◆ **SOURCE DATA**
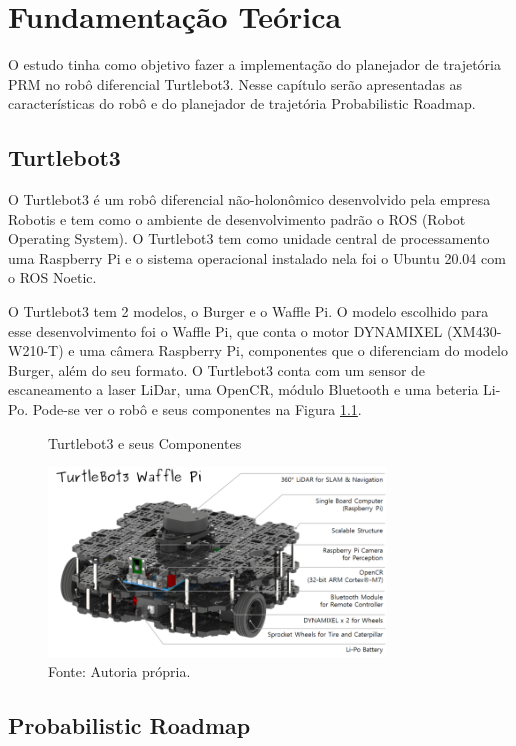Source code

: \chapter{Fundamentação Teórica}
\label{chap:fundteor}

O estudo tinha como objetivo fazer a implementação do planejador de trajetória PRM no robô diferencial Turtlebot3. Nesse capítulo serão apresentadas as características do robô e do planejador de trajetória Probabilistic Roadmap.

\section{Turtlebot3}
O Turtlebot3 é um robô diferencial não-holonômico desenvolvido pela empresa Robotis e tem como o ambiente de desenvolvimento padrão o ROS (Robot Operating System). O Turtlebot3 tem como unidade central de processamento uma Raspberry Pi e o sistema operacional instalado nela foi o Ubuntu 20.04 com o ROS Noetic. 

O Turtlebot3 tem 2 modelos, o Burger e o Waffle Pi. O modelo escolhido para esse desenvolvimento foi o Waffle Pi, que conta o motor DYNAMIXEL (XM430-W210-T) e uma câmera Raspberry Pi, componentes que o diferenciam do modelo Burger, além do seu formato. O Turtlebot3 conta com um sensor de escaneamento a laser LiDar, uma OpenCR, módulo Bluetooth e uma beteria Li-Po. Pode-se ver o robô e seus componentes na Figura \ref{fig:turt2}.

\begin{figure} [h!]	
   \centering
   \caption{Turtlebot3 e seus Componentes}
   \includegraphics[width=0.8\textwidth]{Figures/turtlebot3_waffle_pi_components.png}
   \caption*{Fonte: Autoria própria.}
   \label{fig:turt2}
\end{figure}

\section{Probabilistic Roadmap}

◆ **AIM OF THE TASK**
Give back the material above exactly as written, but omit the images.

◆ **ANSWER AREA**
Source code

: \chapter{Fundamentação Teórica}
\label{chap:fundteor}

O estudo tinha como objetivo fazer a implementação do planejador de trajetória PRM no robô diferencial Turtlebot3. Nesse capítulo serão apresentadas as características do robô e do planejador de trajetória Probabilistic Roadmap.

\section{Turtlebot3}
O Turtlebot3 é um robô diferencial não-holonômico desenvolvido pela empresa Robotis e tem como o ambiente de desenvolvimento padrão o ROS (Robot Operating System). O Turtlebot3 tem como unidade central de processamento uma Raspberry Pi e o sistema operacional instalado nela foi o Ubuntu 20.04 com o ROS Noetic. 

O Turtlebot3 tem 2 modelos, o Burger e o Waffle Pi. O modelo escolhido para esse desenvolvimento foi o Waffle Pi, que conta o motor DYNAMIXEL (XM430-W210-T) e uma câmera Raspberry Pi, componentes que o diferenciam do modelo Burger, além do seu formato. O Turtlebot3 conta com um sensor de escaneamento a laser LiDar, uma OpenCR, módulo Bluetooth e uma beteria Li-Po. Pode-se ver o robô e seus componentes na Figura \ref{fig:turt2}.

\begin{figure} [h!]	
   \centering
   \caption{Turtlebot3 e seus Componentes}
   \includegraphics[width=0.8\textwidth]{Figures/turtlebot3_waffle_pi_components.png}
   \caption*{Fonte: Autoria própria.}
   \label{fig:turt2}
\end{figure}

\section{Probabilistic Roadmap}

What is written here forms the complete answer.